Kim (Migration)

Case

[2018] AATA 5575

29 November 2018


Kim (Migration) [2018] AATA 5575 (29 November 2018)

DECISION RECORD

DIVISION:Migration & Refugee Division

APPLICANTS:  Mr Sangwoo Kim
Ms Dongsook Kim
Mr Chanhee Kim
Miss Eunhye Kim

CASE NUMBER:  1614299

HOME AFFAIRS REFERENCE(S):           BCC2015/2654797

MEMBER:Ian Berry

DATE:29 November 2018

PLACE OF DECISION:  Brisbane

DECISION:The Tribunal affirms the decisions not to grant the applicants Employer Nomination (Permanent) (Class EN) visas.

Statement made on 29 November 2018 at 2:34pm

CATCHWORDS
MIGRATION – Employer Nomination (Permanent) (Class EN) visa – Subclass 186 (Employer Nomination Scheme) – Direct Entry stream – Web Administrator – subject of an approved nomination – nomination application refused – decision under review affirmed

LEGISLATION
Migration Act 1958 (Cth), s 65
Migration Regulations 1994 (Cth), Schedule 2, cls 186.233, 186.311

STATEMENT OF DECISION AND REASONS

APPLICATION FOR REVIEW

  1. This is an application for review of a decision made by a delegate of the Minister for Immigration and Border Protection on 31 August 2016 to refuse to grant the applicants Employer Nomination (Permanent) (Class EN) visas under s.65 of the Migration Act 1958 (“the Act”).

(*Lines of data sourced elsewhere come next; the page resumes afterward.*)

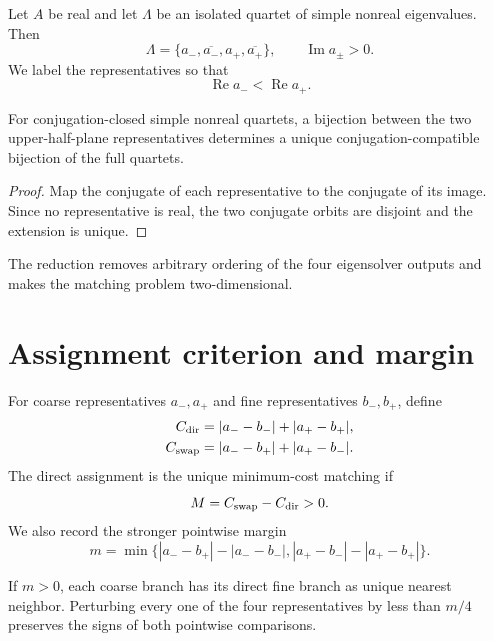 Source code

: \documentclass[12pt]{article}
\theoremstyle{remark}\newtheorem{remark}[theorem]{Remark}
\begin{document}
Let $A$ be real and let $\Lambda$ be an isolated quartet of simple nonreal
eigenvalues.  Then
\begin{equation}\label{eq:quartet}
 \Lambda=\{a_-,\overline{a_-},a_+,\overline{a_+}\},
 \qquad \operatorname{Im}a_\pm>0.
\end{equation}
We label the representatives so that
\begin{equation}\label{eq:order}
 \operatorname{Re}a_-<\operatorname{Re}a_+.
\end{equation}

\begin{proposition}\label{prop:reduction}
For conjugation-closed simple nonreal quartets, a bijection between the two
upper-half-plane representatives determines a unique conjugation-compatible
bijection of the full quartets.
\end{proposition}

\begin{proof}
Map the conjugate of each representative to the conjugate of its image.
Since no representative is real, the two conjugate orbits are disjoint and
the extension is unique.
\end{proof}

The reduction removes arbitrary ordering of the four eigensolver outputs and
makes the matching problem two-dimensional.

\section{Assignment criterion and margin}

For coarse representatives $a_-,a_+$ and fine representatives $b_-,b_+$,
define
\begin{align}\label{eq:costs}
 C_{\rm dir}&=|a_--b_-|+|a_+-b_+|,\\
 C_{\rm swap}&=|a_--b_+|+|a_+-b_-|.
\end{align}
The direct assignment is the unique minimum-cost matching if
\begin{equation}\label{eq:margin}
 M=C_{\rm swap}-C_{\rm dir}>0.
\end{equation}
We also record the stronger pointwise margin
\begin{equation}\label{eq:pointwise}
 m=\min\bigl\{|a_--b_+|-|a_--b_-|,
 |a_+-b_-|-|a_+-b_+|\bigr\}.
\end{equation}

\begin{proposition}\label{prop:robust}
If $m>0$, each coarse branch has its direct fine branch as unique nearest
neighbor.  Perturbing every one of the four representatives by less than
$m/4$ preserves the signs of both pointwise comparisons.
\end{proposition}
\end{document}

  2. The applicants applied for the visas on 11 September 2015. At the time of application, Class EN contained one subclass: Subclass 186 (“Employer Nomination Scheme”).

  3. The criteria for the grant of a Subclass 186 visa are set out in Part 186 of Schedule 2 to the Migration Regulations 1994 (“the Regulations”). The primary criteria must be satisfied by at least one applicant. Other members of the family unit, if any, who are applicants for the visa need satisfy only the secondary criteria. Applicants seeking to satisfy the primary criteria must meet the ‘Common criteria’, as well as the criteria of one of three alternative visa streams: the Temporary Residence Transition stream, the Direct Entry stream, or the Labour Agreement stream.

  4. In the present case, the first named applicant (“the applicant”) is seeking the visa in the Direct Entry stream, to work in the nominated position of ‘Web Administrator’ ANZSCO 313113.

  5. The delegate refused to grant the visas because the applicant did not meet cl.186.223(3) of Schedule 2 to the Regulations because the applicants did not have an approved nomination.

  6. The applicants appeared before the Tribunal on 27 November 2017 to give evidence and present arguments. The Tribunal received oral evidence from the applicant. The Tribunal hearing was conducted with the assistance of an interpreter in the Korean and English languages.

  7. The applicants were represented in relation to the review by their registered migration agent. The representative attended the Tribunal hearing.

  8. For the following reasons, the Tribunal has concluded that the decision under review should be affirmed.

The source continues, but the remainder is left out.